> [WHAT TO PRODUCE] Filter the data for "string" and copy matching lines.

> [RECORDED DATA]
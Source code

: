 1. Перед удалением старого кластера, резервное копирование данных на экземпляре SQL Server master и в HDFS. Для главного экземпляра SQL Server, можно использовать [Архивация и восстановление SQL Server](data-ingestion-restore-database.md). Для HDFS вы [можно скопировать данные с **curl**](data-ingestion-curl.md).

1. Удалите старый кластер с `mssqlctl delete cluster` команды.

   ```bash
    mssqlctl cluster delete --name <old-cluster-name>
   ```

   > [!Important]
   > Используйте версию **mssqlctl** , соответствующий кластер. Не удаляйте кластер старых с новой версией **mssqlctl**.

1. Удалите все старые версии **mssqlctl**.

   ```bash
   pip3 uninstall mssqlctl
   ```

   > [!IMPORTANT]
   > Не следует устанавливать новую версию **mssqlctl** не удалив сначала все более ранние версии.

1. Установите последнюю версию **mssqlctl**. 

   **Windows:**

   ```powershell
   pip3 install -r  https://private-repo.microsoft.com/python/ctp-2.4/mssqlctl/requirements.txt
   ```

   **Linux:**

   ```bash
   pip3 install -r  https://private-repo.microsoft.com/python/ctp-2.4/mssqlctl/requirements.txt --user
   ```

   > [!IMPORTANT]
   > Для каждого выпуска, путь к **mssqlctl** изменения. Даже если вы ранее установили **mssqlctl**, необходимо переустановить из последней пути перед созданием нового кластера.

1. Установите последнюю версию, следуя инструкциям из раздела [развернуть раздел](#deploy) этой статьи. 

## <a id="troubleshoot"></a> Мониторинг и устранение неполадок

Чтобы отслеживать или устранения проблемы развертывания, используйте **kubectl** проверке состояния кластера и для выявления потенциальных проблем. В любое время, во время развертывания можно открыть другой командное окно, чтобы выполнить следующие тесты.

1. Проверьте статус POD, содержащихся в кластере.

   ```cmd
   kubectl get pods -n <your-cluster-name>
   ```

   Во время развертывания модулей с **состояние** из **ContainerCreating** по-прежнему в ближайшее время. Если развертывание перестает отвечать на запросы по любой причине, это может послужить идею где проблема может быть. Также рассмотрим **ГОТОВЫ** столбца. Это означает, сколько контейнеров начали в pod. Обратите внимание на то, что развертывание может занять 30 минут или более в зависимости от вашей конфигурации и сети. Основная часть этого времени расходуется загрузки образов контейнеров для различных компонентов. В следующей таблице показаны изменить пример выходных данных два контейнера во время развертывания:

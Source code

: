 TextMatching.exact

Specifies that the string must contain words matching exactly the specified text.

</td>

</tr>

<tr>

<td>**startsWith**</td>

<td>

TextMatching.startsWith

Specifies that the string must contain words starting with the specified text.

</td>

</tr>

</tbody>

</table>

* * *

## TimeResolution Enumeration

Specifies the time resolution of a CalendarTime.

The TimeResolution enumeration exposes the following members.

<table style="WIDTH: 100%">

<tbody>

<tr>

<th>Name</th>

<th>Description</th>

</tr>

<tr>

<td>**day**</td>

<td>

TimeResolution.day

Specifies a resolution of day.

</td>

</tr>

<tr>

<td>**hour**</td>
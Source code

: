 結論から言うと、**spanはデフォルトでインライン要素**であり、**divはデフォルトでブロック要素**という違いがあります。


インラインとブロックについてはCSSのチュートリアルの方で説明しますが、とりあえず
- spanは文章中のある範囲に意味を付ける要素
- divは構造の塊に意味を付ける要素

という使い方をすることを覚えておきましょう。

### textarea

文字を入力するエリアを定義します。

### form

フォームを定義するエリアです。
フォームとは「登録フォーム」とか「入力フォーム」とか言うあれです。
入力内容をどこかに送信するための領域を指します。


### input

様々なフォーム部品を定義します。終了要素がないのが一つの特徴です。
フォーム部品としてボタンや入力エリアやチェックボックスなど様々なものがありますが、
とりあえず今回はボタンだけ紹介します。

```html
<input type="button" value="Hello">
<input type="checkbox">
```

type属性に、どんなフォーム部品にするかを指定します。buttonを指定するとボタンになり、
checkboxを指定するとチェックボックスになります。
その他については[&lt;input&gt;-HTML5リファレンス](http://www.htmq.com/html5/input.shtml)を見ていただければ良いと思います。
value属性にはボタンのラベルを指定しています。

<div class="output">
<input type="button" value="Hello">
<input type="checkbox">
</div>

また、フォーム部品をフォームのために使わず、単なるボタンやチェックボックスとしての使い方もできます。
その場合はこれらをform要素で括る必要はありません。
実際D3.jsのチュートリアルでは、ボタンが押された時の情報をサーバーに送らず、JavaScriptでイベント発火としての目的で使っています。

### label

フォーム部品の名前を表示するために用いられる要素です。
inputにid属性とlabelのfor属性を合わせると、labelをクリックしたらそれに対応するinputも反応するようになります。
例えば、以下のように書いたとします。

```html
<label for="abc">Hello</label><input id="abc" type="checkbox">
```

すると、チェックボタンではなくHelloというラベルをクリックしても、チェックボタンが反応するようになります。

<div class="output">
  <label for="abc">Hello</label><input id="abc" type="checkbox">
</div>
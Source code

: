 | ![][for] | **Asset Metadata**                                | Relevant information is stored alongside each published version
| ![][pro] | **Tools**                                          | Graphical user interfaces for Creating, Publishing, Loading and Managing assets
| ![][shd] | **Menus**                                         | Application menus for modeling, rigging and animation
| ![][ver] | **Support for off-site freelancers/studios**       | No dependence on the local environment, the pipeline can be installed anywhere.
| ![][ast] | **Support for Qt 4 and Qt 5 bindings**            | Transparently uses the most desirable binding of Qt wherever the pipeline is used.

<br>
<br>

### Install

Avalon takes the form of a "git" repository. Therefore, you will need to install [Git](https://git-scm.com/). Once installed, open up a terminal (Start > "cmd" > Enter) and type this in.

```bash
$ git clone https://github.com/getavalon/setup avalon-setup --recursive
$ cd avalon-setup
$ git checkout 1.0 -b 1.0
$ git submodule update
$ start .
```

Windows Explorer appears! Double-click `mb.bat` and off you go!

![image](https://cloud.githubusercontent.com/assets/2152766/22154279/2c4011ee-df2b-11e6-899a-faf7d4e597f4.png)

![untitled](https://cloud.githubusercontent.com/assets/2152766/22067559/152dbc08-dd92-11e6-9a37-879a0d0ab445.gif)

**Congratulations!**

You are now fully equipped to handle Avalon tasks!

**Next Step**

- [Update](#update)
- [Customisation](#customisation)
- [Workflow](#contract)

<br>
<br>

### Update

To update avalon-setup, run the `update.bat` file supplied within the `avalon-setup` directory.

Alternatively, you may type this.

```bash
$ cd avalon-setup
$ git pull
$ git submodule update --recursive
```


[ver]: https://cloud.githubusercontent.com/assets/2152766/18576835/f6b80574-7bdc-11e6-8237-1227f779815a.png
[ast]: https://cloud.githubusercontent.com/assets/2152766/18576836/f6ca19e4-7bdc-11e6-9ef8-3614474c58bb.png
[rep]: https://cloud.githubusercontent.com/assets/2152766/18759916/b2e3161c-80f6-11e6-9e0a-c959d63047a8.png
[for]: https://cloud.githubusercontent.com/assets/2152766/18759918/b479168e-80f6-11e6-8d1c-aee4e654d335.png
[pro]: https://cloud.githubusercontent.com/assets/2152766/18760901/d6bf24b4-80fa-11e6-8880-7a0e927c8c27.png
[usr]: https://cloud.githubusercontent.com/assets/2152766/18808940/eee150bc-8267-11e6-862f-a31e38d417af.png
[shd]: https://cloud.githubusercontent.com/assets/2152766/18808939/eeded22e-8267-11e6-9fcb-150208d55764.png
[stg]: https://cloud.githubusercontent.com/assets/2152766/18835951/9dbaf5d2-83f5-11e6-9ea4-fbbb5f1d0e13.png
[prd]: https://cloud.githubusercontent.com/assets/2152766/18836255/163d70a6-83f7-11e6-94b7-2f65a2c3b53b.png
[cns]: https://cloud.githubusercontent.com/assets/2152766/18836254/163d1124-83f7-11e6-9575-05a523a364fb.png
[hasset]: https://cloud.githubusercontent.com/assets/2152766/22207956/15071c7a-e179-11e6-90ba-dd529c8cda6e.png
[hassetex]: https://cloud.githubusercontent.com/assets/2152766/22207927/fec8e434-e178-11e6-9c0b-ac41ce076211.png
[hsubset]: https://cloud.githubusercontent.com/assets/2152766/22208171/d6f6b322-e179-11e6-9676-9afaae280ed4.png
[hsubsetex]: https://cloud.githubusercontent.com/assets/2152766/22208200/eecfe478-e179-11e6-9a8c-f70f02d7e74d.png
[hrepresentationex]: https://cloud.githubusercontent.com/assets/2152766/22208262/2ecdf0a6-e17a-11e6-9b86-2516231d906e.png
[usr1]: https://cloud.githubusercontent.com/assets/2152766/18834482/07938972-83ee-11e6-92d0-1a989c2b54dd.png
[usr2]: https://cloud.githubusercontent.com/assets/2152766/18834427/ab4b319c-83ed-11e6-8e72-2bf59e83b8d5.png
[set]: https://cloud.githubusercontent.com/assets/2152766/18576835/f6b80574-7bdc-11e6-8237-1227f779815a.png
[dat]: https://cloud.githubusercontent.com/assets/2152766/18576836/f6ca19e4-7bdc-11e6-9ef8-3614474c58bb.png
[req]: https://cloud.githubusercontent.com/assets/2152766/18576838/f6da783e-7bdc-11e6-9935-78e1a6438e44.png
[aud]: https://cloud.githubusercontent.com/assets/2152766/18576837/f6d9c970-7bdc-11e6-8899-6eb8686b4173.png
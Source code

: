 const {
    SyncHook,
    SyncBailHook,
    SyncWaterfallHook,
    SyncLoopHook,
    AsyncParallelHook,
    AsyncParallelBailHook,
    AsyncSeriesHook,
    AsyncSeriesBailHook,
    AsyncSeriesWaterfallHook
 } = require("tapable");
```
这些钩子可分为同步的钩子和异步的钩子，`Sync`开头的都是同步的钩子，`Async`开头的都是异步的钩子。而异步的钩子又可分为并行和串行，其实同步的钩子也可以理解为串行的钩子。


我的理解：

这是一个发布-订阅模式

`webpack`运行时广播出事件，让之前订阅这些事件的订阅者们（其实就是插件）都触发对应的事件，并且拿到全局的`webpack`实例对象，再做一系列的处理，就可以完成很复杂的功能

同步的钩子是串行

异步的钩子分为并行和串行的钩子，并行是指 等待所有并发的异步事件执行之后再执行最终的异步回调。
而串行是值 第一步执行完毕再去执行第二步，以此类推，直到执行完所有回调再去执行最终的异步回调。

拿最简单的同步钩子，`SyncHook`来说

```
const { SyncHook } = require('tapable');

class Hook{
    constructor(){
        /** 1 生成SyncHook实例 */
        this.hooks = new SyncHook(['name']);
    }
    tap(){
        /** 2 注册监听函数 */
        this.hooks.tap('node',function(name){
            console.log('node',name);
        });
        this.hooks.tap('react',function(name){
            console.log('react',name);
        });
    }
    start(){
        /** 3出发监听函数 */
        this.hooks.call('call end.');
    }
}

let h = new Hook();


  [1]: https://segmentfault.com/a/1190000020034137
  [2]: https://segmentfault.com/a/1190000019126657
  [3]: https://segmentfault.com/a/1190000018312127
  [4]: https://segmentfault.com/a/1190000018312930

> [ANSWER TO THE EXERCISE]
Specifies that the string must contain words matching exactly the specified text.
Specifies that the string must contain words starting with the specified text.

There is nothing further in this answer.